**Data for this task:**
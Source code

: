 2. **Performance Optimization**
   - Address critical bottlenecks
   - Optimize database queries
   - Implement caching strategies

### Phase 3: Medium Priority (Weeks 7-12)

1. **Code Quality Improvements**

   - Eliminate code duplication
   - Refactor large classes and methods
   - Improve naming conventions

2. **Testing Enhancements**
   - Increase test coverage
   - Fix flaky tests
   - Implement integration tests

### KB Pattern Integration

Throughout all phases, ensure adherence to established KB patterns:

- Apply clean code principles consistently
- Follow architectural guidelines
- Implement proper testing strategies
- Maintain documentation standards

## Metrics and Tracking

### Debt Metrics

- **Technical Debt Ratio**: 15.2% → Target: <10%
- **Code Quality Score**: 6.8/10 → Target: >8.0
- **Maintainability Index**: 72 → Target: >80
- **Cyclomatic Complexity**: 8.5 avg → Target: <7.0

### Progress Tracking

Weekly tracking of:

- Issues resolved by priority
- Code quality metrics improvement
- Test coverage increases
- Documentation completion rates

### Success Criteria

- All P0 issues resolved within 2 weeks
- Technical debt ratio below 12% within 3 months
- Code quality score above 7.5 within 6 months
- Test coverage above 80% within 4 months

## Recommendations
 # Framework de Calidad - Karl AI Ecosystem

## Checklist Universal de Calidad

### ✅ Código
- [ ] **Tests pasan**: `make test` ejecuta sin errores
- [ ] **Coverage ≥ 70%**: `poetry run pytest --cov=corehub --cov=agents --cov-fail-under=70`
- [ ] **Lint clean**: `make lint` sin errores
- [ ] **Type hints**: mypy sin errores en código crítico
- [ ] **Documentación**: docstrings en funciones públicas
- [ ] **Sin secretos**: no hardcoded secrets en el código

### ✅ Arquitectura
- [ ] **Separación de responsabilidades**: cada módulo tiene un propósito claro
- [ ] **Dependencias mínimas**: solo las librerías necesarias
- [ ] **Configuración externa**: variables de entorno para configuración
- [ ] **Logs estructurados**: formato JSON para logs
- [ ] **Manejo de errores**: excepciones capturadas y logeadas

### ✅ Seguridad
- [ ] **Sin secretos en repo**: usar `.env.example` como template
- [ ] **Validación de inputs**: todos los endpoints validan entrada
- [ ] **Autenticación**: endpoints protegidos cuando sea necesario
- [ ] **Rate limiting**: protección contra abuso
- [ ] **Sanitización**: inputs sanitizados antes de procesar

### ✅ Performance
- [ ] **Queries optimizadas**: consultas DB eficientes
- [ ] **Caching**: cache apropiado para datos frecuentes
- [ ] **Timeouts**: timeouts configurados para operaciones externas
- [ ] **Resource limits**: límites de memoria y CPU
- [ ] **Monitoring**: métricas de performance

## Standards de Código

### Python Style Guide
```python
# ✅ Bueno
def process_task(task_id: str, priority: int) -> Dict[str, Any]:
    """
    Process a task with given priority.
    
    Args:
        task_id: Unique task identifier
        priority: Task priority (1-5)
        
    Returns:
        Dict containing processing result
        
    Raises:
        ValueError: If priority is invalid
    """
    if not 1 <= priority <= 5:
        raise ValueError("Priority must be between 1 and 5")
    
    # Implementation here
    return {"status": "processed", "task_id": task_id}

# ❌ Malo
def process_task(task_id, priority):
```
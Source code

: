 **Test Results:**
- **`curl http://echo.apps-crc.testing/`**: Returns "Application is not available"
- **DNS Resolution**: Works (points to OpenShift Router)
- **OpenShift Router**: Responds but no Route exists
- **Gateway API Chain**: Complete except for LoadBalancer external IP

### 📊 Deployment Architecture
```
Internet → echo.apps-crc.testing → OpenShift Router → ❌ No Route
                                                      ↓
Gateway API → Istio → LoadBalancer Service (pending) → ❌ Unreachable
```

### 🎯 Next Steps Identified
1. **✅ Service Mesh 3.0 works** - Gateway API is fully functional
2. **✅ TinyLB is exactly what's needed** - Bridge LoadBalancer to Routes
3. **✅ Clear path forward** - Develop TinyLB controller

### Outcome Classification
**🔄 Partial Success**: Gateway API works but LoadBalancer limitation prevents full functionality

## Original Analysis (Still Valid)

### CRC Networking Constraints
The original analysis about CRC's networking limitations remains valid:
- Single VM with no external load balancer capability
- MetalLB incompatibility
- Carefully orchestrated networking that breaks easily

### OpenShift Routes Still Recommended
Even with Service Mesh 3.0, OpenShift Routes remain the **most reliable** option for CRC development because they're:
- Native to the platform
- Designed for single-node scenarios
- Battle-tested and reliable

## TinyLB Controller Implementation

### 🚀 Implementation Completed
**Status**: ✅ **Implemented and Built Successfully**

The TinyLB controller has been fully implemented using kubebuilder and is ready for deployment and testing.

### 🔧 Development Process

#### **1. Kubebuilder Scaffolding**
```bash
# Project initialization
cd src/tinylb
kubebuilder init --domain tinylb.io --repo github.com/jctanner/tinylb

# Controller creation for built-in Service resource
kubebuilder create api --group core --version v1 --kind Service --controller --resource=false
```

**Brief:** Reply with one number, the count of lines in the entries that hold the string "above".

**Solution for this problem:** 2